- Corriverton Location in Guyana
- Coordinates: 5°55′57″N 57°09′53″W﻿ / ﻿5.9323857°N 57.1648053°W
- Country: Guyana
- Region: East Berbice-Corentyne

Population (2012)
- • Total: 11,386

= Corriverton =

Corriverton is the easternmost town in Guyana. It lies at the mouth of the Corentyne River, opposite Nieuw Nickerie, Suriname, to which it is linked by ferry from South Drain.

Corriverton is located about 195 mi/313 km from Georgetown on the eastern side of Guyana, in the county of Berbice. Its population in 2012 was 11,386.

It is a modern administrative construction, formed from two older towns, Springlands and Skeldon, and several villages which were named, or rather numbered (e.g. '78'), after their sugar plantations, owned by Bookers.

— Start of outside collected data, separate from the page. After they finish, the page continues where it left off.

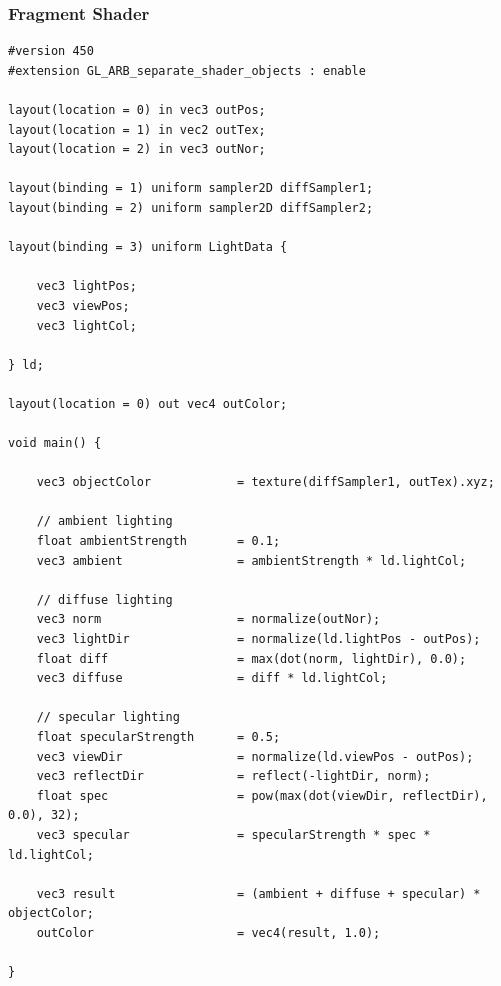 \documentclass[titlepage, 11pt, a4paper, ngerman]{article}
\begin{document}
\subsubsection{Fragment Shader}
\begin{verbatim}
#version 450
#extension GL_ARB_separate_shader_objects : enable

layout(location = 0) in vec3 outPos;
layout(location = 1) in vec2 outTex;
layout(location = 2) in vec3 outNor;

layout(binding = 1) uniform sampler2D diffSampler1;
layout(binding = 2) uniform sampler2D diffSampler2;

layout(binding = 3) uniform LightData {

    vec3 lightPos;
    vec3 viewPos;
    vec3 lightCol;

} ld;

layout(location = 0) out vec4 outColor;

void main() {

    vec3 objectColor            = texture(diffSampler1, outTex).xyz;

    // ambient lighting
    float ambientStrength       = 0.1;
    vec3 ambient                = ambientStrength * ld.lightCol;
  	
    // diffuse lighting
    vec3 norm                   = normalize(outNor);
    vec3 lightDir               = normalize(ld.lightPos - outPos);
    float diff                  = max(dot(norm, lightDir), 0.0);
    vec3 diffuse                = diff * ld.lightCol;
    
    // specular lighting
    float specularStrength      = 0.5;
    vec3 viewDir                = normalize(ld.viewPos - outPos);
    vec3 reflectDir             = reflect(-lightDir, norm);  
    float spec                  = pow(max(dot(viewDir, reflectDir), 0.0), 32);
    vec3 specular               = specularStrength * spec * ld.lightCol;  
        
    vec3 result                 = (ambient + diffuse + specular) * objectColor;
    outColor                    = vec4(result, 1.0);

}
\end{verbatim}

\newpage
\end{document}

Corriverton has a mixed population of Hindus, Christians and Muslims living together. It is the site of many mosques, temples and churches, and has an excellent educational system.

==Ferry==
Since 1998, the CANAWAIMA ferry connects Moleson Creek, ten km south of Corriverton, with South Drain in Suriname. This is the only legal connection between the two countries, but before the repaving of the road many travelers preferred to take a back-track route.